Con tutte le conseguenze del caso in termini di azioni "corrotte" o "violente" di piccolo e grande cabotaggio, a discapito di "chi è fuori" dalla famiglia, dal gruppo, dal branco, dalla corporazione, dalla comunità (?) etc etc.

Altro conto è dire - per polemizzare con i credenti e con la Chiesa - che la causa dei mali del mondo è il matrimonio, e il matrimonio cristiano in specie.
Se questo fosse anche l'intento di chi fa il titolo e del noto avvocato, allora saremmo proprio fuori strada. Ma non possiamo leggere le intenzioni.

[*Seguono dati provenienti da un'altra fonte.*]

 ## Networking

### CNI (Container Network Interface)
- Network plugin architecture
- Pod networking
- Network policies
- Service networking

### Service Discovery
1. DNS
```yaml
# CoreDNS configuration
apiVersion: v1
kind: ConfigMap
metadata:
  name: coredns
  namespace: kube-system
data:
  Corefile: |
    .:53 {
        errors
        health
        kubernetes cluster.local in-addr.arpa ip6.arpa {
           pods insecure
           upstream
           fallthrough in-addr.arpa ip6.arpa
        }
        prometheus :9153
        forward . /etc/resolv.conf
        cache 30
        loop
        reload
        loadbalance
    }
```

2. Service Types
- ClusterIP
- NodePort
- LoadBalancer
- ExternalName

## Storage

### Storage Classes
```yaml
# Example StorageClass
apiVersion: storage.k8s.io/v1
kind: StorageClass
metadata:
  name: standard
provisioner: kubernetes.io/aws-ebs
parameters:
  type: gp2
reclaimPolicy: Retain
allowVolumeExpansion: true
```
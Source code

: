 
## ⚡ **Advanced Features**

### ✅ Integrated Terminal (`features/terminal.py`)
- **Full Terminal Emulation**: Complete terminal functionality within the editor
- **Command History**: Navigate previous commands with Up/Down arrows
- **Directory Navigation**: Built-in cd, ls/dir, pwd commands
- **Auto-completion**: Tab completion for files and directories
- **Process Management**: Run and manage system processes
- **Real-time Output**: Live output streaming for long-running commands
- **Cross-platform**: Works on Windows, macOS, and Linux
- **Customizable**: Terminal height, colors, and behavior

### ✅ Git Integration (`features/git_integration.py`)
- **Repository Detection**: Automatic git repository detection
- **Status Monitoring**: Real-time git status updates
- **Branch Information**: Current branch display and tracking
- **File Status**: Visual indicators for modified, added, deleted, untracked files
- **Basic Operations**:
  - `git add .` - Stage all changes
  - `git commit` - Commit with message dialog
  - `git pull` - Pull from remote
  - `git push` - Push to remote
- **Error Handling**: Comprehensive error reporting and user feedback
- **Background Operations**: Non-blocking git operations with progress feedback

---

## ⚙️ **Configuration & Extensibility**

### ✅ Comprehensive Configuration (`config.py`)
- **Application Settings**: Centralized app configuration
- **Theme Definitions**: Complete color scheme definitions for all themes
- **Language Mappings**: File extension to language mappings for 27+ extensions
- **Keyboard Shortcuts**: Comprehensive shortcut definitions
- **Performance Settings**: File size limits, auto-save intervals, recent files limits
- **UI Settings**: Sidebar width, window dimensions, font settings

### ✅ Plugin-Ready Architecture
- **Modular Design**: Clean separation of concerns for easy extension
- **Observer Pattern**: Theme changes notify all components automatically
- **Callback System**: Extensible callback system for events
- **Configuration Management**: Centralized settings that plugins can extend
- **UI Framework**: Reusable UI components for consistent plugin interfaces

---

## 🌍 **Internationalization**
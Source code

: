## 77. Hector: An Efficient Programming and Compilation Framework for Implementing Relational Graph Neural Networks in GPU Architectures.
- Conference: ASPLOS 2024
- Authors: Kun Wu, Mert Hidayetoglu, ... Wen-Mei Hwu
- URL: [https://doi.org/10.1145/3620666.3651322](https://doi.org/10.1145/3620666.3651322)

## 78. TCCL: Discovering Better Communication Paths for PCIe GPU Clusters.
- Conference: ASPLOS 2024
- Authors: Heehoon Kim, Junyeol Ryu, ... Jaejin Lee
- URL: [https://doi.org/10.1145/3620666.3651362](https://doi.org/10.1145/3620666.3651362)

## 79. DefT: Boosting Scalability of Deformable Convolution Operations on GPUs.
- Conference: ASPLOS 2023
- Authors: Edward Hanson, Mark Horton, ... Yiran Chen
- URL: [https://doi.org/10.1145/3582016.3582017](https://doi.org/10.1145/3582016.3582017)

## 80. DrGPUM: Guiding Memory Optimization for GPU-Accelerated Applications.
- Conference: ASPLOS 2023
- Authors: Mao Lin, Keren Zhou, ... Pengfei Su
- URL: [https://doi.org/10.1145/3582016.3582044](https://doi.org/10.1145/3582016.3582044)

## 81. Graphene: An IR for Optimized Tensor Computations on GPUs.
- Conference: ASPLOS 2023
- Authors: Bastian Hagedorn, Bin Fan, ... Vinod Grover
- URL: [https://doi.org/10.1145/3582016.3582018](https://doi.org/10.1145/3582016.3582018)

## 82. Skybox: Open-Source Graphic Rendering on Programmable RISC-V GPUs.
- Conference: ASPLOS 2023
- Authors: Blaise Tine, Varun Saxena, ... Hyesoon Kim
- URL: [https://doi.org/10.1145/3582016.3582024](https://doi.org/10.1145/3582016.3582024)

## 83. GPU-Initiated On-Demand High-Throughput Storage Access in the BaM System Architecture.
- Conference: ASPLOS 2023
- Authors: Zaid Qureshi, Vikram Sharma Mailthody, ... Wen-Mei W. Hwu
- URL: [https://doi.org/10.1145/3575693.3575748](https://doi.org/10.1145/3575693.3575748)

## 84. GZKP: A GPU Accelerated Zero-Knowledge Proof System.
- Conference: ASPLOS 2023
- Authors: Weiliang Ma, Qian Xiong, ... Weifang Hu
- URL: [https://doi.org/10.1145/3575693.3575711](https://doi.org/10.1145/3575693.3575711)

Doppio salto mortale (ma anche vitale)

I punti che però si sollevano e che stanno a monte anche di questo piccolo caso per me sono:
  • esattamente, che genere di famiglia e che genere di matrimonio ha in testa e nel cuore - sia in campo laico che cattolico - chi evoca "la famiglia"?
  • Come educare e aiutare le persone (e chi pensa a "mettere su famiglia" in specie) a liberarsi da legami familiari originali fuorvianti, non liberanti o persino pericolosi?
  • Come aver cura del modo in cui ciascuna persona arriva a scegliere - consapevolmente - il matrimonio (in particolare, quello cristiano: a comprenderne natura e "missione")? E come accompagnarla dopo il matrimonio?

Da persone libere (e pacificate con se stesse e con la propria storia: convertite), nascono matrimoni liberi, quindi famiglie e società più libere. E forse meno violente. E probabilmente meno mafiose.